Inoltre l’assioma per cui esisterebbero solo gli individui e non la società non poteva che aumentare sempre di più, all’interno dei paesi imperialisti, i comportamenti egoistici e asociali degli individui, rendendo particolarmente difficile, se non impossibile, farli reagire in modo adeguato alle restrizioni dell’arbitrio individuale necessarie a far fronte a una pandemia. Al punto che mentre non ci sono state quasi per niente proteste contro il mancato rilancio di sanità, trasporti e istruzione pubblica, contro gli extraprofitti lucrati dalle multinazionali che regolarmente eludono il fisco, contro la progressiva riduzione degli spazi della stessa liberal-democrazia formale borghese, si è data grande visibilità alle manifestazioni negazioniste e alle esplosioni di rabbia di settori della piccola borghesia che pretendono di essere risarciti dalla fiscalità pubblica per aver dovuto chiudere le proprie fonti di profitto, per poter far fronte a una pandemia sempre meno controllabile nei paesi imperialisti. Grazie al supporto dei mezzi di comunicazione di massa tali proteste irrazionali e sostanzialmente antisociali della piccola borghesia hanno finito per avere egemonia anche su settori proletari e della sinistra radicale, che ne hanno prontamente accolto la parola d’ordine “tu mi chiudi, tu mi paghi”.

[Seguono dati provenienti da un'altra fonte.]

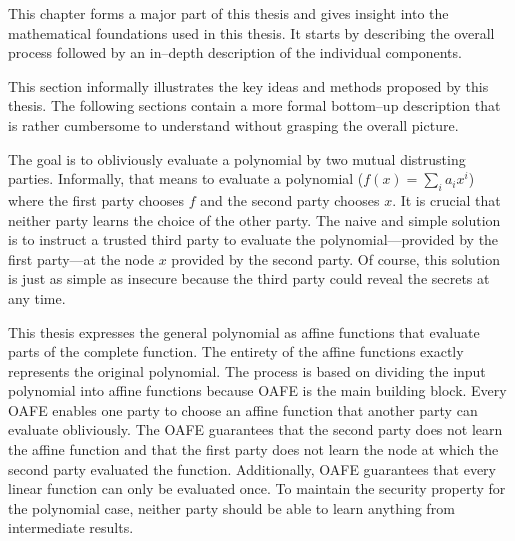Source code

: \label{sec:methods}

This chapter forms a major part of this thesis and gives insight into the
mathematical foundations used in this thesis. It starts by describing the
overall process followed by an in--depth description of the individual
components.


%
%
\label{sec:illustration}

This section informally illustrates the key ideas and methods proposed by this
thesis. The following sections contain a more formal bottom--up description that
is rather cumbersome to understand without grasping the overall picture.

The goal is to obliviously evaluate a polynomial by two mutual distrusting
parties. Informally, that means to evaluate a polynomial ($f(x) = \sum_i
a_ix^i$) where the first party chooses $f$ and the second party chooses $x$. It
is crucial that neither party learns the choice of the other party. The naive
and simple solution is to instruct a trusted third party to evaluate the
polynomial---provided by the first party---at the node $x$ provided by the
second party. Of course, this solution is just as simple as insecure because the
third party could reveal the secrets at any time.

This thesis expresses the general polynomial as affine functions that evaluate
parts of the complete function. The entirety of the affine functions exactly
represents the original polynomial. The process is based on dividing the input
polynomial into affine functions because  {OAFE} \cite{davidgoliath} is the main building block.
Every OAFE enables one party to choose an affine function that another party can
evaluate obliviously. The OAFE guarantees that the second party does not learn
the affine function and that the first party does not learn the node at which
the second party evaluated the function. Additionally, OAFE guarantees that
every linear function can only be evaluated once. To maintain the security
property for the polynomial case, neither party should be able to learn
anything from intermediate results.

È impressionante il consenso che trovano proprio nei paesi imperialisti e filoimperialisti le posizioni apertamente irrazionalistiche e anitiscientifiche di negazionisti e complottisti. Del resto anche in questo caso non si tratta ovviamente di un destino cinico e baro, ma del prodotto di oltre un secolo e mezzo di sistematico attacco alla ragione portato avanti da una classe dominante sempre più in crisi. Non può, dunque, stupire l’assurdo successo che ottengono proprio nei paesi imperialisti e filoimperialisti leader populisti della destra radicale che ostentano il negazionismo antiscientifico e il complottismo antidemocratico.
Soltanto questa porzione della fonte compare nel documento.